Bug#1004729: bind9-dyndb-ldap: fails to load dyndb-ldap backend
On Wed, 1 Feb 2023 21:10:57 +0100 Matej Zagiba wrote: > I believe real problem lies in package management procedures - there > should be trigger to recompile and repackage (and retest) > bind9-dyndb-ldap after each version change and/or repackage of > bind9-libs. This action should be done automatically. Otherwise > bind9-dyndb-ldap will be permanently broken. This is, unfortunately, not as simple as you write there. bind9-dyndb-ldap is not as independent from bind9 upstream as we all would like.
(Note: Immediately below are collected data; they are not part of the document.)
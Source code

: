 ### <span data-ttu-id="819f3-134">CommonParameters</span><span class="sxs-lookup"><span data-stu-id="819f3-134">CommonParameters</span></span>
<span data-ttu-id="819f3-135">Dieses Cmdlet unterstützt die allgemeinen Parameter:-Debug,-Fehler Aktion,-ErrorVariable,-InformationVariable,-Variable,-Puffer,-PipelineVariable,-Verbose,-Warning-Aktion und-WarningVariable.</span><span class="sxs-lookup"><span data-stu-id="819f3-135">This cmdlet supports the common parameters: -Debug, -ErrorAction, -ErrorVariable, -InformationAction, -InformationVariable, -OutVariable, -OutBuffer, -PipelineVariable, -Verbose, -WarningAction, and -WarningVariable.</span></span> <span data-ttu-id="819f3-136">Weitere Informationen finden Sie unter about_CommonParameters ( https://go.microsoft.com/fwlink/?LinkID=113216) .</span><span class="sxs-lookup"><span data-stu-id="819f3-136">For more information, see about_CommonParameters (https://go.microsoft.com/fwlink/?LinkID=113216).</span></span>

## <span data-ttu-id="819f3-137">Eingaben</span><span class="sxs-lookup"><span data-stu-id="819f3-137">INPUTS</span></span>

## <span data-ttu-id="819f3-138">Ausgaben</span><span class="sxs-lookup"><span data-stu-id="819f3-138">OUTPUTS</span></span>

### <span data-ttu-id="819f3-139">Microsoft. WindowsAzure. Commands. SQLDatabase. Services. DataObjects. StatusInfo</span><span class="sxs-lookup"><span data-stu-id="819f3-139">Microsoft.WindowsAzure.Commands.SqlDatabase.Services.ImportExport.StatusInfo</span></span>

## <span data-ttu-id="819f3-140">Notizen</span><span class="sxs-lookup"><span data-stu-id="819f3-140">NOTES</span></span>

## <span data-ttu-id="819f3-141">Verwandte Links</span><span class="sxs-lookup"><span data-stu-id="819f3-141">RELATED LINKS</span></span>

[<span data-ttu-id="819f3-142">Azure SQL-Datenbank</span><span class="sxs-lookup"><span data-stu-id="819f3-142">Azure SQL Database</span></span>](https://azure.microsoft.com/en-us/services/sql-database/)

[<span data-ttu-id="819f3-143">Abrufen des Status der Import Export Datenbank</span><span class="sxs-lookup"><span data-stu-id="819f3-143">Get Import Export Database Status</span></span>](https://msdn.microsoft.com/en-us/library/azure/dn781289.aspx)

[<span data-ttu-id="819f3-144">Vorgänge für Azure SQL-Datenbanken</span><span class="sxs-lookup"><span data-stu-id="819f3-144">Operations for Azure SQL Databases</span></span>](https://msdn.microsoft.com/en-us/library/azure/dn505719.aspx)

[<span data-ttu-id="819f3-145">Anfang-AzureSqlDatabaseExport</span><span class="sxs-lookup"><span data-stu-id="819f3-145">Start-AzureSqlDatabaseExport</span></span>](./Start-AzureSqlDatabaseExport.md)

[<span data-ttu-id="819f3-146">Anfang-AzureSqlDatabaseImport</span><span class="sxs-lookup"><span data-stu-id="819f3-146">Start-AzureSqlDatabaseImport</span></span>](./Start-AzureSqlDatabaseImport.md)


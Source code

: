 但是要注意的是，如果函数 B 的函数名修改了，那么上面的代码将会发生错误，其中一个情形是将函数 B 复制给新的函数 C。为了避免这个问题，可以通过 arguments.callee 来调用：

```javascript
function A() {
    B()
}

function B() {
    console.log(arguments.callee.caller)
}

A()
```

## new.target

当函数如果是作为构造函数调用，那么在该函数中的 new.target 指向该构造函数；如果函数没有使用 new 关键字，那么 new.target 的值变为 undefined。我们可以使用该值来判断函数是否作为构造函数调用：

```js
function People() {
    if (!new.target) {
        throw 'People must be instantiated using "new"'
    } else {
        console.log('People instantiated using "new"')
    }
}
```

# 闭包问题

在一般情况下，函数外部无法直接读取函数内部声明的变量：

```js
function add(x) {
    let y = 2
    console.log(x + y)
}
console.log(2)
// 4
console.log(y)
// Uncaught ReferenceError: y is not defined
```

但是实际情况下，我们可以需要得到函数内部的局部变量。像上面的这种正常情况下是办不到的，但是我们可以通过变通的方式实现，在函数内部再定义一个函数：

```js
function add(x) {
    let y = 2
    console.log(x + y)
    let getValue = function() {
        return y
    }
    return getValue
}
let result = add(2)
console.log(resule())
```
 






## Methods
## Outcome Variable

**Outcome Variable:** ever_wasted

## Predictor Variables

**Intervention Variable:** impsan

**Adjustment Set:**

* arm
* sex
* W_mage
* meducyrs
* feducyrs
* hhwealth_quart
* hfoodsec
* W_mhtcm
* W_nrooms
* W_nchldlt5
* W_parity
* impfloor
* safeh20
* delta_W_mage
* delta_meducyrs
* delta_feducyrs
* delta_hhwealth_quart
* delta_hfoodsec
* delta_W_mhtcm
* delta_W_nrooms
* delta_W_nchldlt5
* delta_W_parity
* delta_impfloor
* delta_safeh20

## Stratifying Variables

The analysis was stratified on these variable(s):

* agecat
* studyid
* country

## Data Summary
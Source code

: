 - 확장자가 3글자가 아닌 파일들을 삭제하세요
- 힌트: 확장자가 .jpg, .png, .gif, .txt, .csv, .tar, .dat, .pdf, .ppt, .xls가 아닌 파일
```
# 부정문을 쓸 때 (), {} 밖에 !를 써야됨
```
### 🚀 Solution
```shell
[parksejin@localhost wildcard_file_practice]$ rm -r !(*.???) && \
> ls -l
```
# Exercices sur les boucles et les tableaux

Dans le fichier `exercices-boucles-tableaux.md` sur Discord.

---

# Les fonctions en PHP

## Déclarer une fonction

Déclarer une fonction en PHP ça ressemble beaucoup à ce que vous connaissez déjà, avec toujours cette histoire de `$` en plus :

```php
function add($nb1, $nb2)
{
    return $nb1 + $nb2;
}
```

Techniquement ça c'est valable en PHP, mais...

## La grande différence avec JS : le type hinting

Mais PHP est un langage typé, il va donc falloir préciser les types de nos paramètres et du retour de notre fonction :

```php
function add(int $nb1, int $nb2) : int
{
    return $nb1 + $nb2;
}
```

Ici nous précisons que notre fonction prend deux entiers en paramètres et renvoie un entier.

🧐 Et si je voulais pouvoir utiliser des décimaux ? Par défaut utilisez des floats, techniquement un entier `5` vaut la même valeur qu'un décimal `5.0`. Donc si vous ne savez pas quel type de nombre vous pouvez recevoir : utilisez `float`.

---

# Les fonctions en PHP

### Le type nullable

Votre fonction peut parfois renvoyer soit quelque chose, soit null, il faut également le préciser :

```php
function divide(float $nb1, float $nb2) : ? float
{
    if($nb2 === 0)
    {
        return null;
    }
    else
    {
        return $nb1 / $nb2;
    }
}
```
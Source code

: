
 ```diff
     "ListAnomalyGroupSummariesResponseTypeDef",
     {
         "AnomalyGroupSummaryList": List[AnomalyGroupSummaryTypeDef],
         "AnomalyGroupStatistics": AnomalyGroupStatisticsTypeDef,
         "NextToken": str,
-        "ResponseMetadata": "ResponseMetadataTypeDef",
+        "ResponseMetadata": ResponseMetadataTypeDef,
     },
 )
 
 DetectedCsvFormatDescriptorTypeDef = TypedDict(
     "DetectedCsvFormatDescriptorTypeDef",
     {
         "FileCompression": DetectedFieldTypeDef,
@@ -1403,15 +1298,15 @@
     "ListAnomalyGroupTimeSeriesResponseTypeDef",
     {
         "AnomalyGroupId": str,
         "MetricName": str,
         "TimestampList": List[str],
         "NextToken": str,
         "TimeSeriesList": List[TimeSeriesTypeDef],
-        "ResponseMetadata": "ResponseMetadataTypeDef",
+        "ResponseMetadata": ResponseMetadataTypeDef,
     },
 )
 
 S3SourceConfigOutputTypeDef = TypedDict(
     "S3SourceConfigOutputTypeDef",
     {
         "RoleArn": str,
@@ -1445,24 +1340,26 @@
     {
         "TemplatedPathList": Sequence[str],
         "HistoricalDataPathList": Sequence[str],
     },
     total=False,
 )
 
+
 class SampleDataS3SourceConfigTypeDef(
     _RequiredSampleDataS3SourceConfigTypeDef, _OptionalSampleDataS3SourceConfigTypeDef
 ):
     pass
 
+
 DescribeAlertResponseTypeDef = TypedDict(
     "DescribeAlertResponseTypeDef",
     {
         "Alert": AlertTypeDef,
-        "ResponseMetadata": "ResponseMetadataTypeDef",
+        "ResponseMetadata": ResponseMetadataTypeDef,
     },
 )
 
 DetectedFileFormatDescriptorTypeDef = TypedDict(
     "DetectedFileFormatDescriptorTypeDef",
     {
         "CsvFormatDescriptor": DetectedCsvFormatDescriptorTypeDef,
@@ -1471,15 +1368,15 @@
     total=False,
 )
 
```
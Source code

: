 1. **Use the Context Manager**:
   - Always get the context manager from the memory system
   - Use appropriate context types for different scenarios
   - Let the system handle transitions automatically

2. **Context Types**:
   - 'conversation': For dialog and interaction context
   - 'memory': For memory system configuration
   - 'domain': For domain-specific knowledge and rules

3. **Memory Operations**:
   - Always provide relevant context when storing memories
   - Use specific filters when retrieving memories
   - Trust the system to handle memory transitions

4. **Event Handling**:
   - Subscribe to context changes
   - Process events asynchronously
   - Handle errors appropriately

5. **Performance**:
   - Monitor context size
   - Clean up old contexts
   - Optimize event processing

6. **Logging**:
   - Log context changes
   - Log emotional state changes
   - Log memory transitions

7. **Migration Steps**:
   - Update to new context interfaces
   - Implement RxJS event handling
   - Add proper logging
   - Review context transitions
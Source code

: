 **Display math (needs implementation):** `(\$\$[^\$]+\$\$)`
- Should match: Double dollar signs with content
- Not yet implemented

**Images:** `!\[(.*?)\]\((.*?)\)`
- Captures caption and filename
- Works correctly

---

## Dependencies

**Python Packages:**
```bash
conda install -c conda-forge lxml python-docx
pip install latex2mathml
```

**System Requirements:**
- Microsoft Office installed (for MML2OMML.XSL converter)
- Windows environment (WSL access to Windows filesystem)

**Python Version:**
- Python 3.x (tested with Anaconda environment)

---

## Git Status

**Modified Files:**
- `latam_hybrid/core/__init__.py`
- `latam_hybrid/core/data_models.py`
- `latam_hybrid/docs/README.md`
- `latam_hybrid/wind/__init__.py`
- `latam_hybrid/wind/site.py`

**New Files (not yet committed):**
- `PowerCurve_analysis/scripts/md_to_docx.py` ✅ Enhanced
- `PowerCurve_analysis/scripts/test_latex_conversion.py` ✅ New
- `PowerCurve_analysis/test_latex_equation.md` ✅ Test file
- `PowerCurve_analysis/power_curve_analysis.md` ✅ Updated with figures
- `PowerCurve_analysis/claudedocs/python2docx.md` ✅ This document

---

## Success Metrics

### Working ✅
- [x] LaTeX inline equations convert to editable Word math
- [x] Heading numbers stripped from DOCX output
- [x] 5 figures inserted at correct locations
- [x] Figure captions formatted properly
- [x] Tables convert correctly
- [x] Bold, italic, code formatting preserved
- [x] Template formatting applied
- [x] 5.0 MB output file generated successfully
To make it compile with bind9 9.18.11, a tiny change is required, see [1]. So even if Debian packaging would do things like "recompile triggers", it wouldn't help here. > Should I open another bug? I don't think it's necessary, but if you want this tracked in the BTS then it needs to be a new one as it's a different issue, even if similar in nature. Cheers, sur5r [1] https://pagure.io/bind-dyndb-ldap/pull-request/218 -- ceterum censeo microsoftem esse delendam. pgpn0cS0LZRIO.pgp Description: OpenPGP digital signature
Bug#1004729: bind9-dyndb-ldap: fails to load dyndb-ldap backend
Dear Maintainers, this bug is NOT FIXED, which manifests right now. packake bind9-dyndb-ldap is now broken both in stable and unstable. In stable: bind9-dyndb-ldap is in version 11.6-3 and this package depends on bind9-libs >= 1:9.16.15. Reality is, that bind9-dyndb-ldap actually depends on bind9-libs == 1:9.16.15. Which is no longer available, so package install but fails to load (bringing bind9 down whit itself.) In unstable: bind9-dyndb-ldap is in version 11.10-2 and this package depends on bind9-libs == 1:9.18.10-2. Which is no longer available. bind9-dyndb-ldap is not installable on fresh installs of unstable, or which is even worse, bind9 will not upgrade to latest version, so leaving systems vulnerable to handful of CVEs. I believe real problem lies in package management procedures - there should be trigger to recompile and repackage (and retest) bind9-dyndb-ldap after each version change and/or repackage of bind9-libs. This action should be done automatically. Otherwise bind9-dyndb-ldap will be permanently broken. Should I open another bug?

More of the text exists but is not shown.